\documentclass{amsart}
\usepackage{hyperref}
\newcommand{\var}{{\rm Var}}
\newcommand{\cov}{{\rm Cov}}
\newcommand{\ep}{{\varepsilon}}
\title{Lab 5 Math 463}
\begin{document}
\maketitle
\SweaveOpts{concordance=TRUE}

\section{Simulation}

A \emph{simulation} of a distribution is a method to
generate a random variable $X$ which has this distribution.

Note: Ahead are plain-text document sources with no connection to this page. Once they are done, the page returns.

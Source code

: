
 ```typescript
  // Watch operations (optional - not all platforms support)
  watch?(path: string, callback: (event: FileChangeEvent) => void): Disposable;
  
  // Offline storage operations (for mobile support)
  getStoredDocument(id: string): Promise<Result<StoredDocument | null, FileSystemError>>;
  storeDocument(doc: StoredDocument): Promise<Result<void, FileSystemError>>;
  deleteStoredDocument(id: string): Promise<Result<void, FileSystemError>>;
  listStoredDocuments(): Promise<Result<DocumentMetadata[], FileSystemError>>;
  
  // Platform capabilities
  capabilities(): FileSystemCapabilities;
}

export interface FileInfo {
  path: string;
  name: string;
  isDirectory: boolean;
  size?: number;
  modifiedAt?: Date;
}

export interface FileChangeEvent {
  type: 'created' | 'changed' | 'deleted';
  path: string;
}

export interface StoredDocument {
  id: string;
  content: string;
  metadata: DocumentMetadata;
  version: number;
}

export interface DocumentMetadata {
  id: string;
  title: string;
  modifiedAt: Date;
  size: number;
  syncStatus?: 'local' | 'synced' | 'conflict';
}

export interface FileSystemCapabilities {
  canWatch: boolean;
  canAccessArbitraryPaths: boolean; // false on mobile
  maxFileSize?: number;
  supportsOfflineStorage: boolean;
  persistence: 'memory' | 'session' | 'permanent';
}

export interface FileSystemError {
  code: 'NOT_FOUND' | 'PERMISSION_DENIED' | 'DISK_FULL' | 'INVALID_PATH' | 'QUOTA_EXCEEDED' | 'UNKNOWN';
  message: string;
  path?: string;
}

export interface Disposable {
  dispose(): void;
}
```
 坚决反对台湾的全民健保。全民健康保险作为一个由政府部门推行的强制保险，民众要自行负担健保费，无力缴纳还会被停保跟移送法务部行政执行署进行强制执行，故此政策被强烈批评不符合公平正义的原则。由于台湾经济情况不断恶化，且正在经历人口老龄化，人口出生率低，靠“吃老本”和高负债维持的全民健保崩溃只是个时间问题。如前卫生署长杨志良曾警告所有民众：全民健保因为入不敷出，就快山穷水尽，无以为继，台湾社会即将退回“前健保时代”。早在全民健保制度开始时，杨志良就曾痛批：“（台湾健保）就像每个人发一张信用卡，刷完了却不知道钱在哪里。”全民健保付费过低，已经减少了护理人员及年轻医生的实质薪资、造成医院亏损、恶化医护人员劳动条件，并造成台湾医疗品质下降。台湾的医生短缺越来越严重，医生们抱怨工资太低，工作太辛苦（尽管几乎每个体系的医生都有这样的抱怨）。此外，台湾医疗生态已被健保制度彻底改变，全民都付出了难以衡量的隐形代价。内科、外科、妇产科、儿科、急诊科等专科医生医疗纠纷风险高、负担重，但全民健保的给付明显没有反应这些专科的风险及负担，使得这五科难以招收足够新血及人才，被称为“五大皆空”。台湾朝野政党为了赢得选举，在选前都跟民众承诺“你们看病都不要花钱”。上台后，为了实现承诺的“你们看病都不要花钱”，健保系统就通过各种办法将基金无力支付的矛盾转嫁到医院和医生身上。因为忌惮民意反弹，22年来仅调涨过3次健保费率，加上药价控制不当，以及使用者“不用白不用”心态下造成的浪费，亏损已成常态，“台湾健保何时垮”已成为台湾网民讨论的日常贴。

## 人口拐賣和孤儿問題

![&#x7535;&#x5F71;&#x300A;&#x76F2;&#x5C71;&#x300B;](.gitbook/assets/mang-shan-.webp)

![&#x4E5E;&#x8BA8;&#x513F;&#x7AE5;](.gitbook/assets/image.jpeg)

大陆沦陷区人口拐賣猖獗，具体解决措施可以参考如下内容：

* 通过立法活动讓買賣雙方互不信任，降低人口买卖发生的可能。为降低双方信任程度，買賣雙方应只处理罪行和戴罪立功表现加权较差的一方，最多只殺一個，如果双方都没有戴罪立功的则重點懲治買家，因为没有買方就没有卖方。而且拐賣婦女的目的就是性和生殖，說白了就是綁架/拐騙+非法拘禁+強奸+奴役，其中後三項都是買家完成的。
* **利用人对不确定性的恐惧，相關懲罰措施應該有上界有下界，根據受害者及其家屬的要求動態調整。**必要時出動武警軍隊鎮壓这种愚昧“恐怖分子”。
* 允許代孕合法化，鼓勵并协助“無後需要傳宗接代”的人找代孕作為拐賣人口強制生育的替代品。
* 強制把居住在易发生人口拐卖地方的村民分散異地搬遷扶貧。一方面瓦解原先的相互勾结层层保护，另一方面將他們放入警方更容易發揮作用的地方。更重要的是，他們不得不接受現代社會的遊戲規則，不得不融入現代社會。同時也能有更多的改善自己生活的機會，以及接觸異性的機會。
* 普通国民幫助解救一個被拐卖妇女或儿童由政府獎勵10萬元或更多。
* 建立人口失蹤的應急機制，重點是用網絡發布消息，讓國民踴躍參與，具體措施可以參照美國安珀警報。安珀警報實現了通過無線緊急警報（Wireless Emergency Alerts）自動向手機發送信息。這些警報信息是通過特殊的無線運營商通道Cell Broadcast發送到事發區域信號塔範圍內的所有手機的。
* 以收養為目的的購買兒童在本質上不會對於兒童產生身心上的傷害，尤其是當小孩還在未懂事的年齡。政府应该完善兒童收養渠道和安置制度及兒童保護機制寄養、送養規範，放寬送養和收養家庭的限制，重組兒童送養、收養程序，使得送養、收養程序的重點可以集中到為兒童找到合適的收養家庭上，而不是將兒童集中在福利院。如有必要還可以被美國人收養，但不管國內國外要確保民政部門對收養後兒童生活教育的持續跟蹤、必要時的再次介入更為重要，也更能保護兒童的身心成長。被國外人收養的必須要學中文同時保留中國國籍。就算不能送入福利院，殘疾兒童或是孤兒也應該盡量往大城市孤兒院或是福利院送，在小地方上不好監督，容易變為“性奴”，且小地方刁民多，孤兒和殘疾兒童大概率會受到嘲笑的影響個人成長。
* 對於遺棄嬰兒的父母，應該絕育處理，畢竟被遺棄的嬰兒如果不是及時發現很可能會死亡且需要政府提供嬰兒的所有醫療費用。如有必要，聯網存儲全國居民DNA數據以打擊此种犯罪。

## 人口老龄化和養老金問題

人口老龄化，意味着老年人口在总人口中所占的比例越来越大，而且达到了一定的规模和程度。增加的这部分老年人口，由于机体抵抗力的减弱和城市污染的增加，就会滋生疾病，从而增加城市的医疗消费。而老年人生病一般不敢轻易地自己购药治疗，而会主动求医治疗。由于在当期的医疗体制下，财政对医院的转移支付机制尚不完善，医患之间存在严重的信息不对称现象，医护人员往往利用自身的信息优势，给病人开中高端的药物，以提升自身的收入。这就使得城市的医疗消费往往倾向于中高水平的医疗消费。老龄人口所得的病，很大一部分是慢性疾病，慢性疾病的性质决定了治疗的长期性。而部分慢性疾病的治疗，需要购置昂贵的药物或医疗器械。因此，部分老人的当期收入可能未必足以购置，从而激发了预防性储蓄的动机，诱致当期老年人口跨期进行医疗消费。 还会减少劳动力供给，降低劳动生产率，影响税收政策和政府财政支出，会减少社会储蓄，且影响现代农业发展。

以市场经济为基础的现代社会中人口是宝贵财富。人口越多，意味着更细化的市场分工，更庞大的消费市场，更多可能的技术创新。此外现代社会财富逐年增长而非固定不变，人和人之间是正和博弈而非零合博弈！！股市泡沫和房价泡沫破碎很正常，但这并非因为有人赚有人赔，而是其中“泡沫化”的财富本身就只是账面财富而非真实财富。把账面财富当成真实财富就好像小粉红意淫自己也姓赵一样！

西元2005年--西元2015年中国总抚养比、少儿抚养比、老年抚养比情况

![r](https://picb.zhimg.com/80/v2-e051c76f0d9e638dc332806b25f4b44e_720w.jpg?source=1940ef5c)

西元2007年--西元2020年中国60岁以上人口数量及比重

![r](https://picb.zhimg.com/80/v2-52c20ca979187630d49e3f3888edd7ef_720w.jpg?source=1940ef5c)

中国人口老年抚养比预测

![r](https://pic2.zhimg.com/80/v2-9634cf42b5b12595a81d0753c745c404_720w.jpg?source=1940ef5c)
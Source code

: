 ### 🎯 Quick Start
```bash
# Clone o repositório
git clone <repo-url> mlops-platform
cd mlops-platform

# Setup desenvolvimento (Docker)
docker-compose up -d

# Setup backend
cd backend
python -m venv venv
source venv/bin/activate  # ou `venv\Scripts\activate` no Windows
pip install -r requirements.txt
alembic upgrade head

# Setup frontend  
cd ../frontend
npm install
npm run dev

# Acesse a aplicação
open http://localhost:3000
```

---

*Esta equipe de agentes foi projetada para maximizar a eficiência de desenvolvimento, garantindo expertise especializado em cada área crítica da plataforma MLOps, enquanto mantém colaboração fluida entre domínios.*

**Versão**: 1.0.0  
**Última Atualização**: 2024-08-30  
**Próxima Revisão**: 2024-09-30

For example, to simulate the distribution which assigns
probability $1/6$ to each element of $\{1,2,3,4,5,6\}$,
roll a balanced 6-sided die.

Since it is impractical to roll dice, it is easier for
the computer to act as if it is rolling dice:

<<>>=
sample(c(1,2,3,4,5,6),size=1)
@

generates a random sample of size $1$
from $\{1,2,3,4,5,6\}$, i.e.
simulates the distribution which assigns
probability $1/6$ to each outcome.

We can generate 100 instances of a standard
normal via
<<>>=
x = rnorm(n=100,mean=0,sd=1)
@

If you simulate many instances of a distribution,
say $X_1,X_2,\ldots,X_{100}$, and then look at the histogram
of the results, the histogram should look like the
probability density function:
<<>>=
#the flag prob=T makes the histogram have total area 1
hist(x,prob=T)
#compare with standard normal density
a = seq(from=-3,to=3,by=0.1)
b = dnorm(a,mean=0,sd=1)
lines(a,b)
@
Note that as $n$ increases, the histogram becomes
closer to the density which you are simulating:
Simulate $10000$ standard normals, make the histogram,
and compare with the density function.

<<echo=FALSE>>=
x2 = rnorm(10000,mean=0,sd=1)
hist(x2,prob=T)
lines(a,b)
@

Thus, if you don't know the distribution of a random
variable, but are able to simulate it, you can approximate
numerically it's distribution by the histogram of
the simulations.

Verify that the sample mean $\bar{X}$ from a 
random sample of size $10$ has a Normal distribution
with standard deviation $1/\sqrt{10}$ by simulation:

To get $800$ sample means (simulations of $\bar{X}$)
write a R script (program) 
<<>>=
#create a vector to store the 800 sample means.
sampmeans = 1:800
#make a loop to simulate 800 times using 'for'
for(i in 1:800){
  #generate 10 normals
  randomnorms = rnorm(n=10,mean=0,sd=1)
  #set i-th component of sampmeans equal to the mean
  #of these 10 random normals
  sampmeans[i]=mean(randomnorms)
}
@
Make a histogram of sampmeans and compare to
the normal distribution with mean $0$ and 
standard deviation $1/\sqrt{10}$.
<<echo=F>>=
hist(sampmeans,prob=T)
a = seq(-1,1,0.1)
b = dnorm(a,mean=0,sd=1/sqrt(10))
lines(a,b)
@

\section{Simulating a linear model}
Suppose that
\[
g(t) =
\begin{cases}
  0 & \text{if } t \leq 30 \\
  \beta_1(t - 30) & \text{if } 30 < t \leq 60, \\
  \beta_1 30 + \beta_2(t-60) & \text{if } t>60 \,.
\end{cases}
\]
A model for random variables $(Y_1,\ldots,Y_n)$
given values $(a_1,a_2,\ldots,a_n)$ is that
\begin{equation} \label{Eq:Model}
  Y_i = g(a_i) + \epsilon_i \,,
\end{equation}
where $\ep_i$ are i.i.d.\ Normal$(0,\sigma^2)$.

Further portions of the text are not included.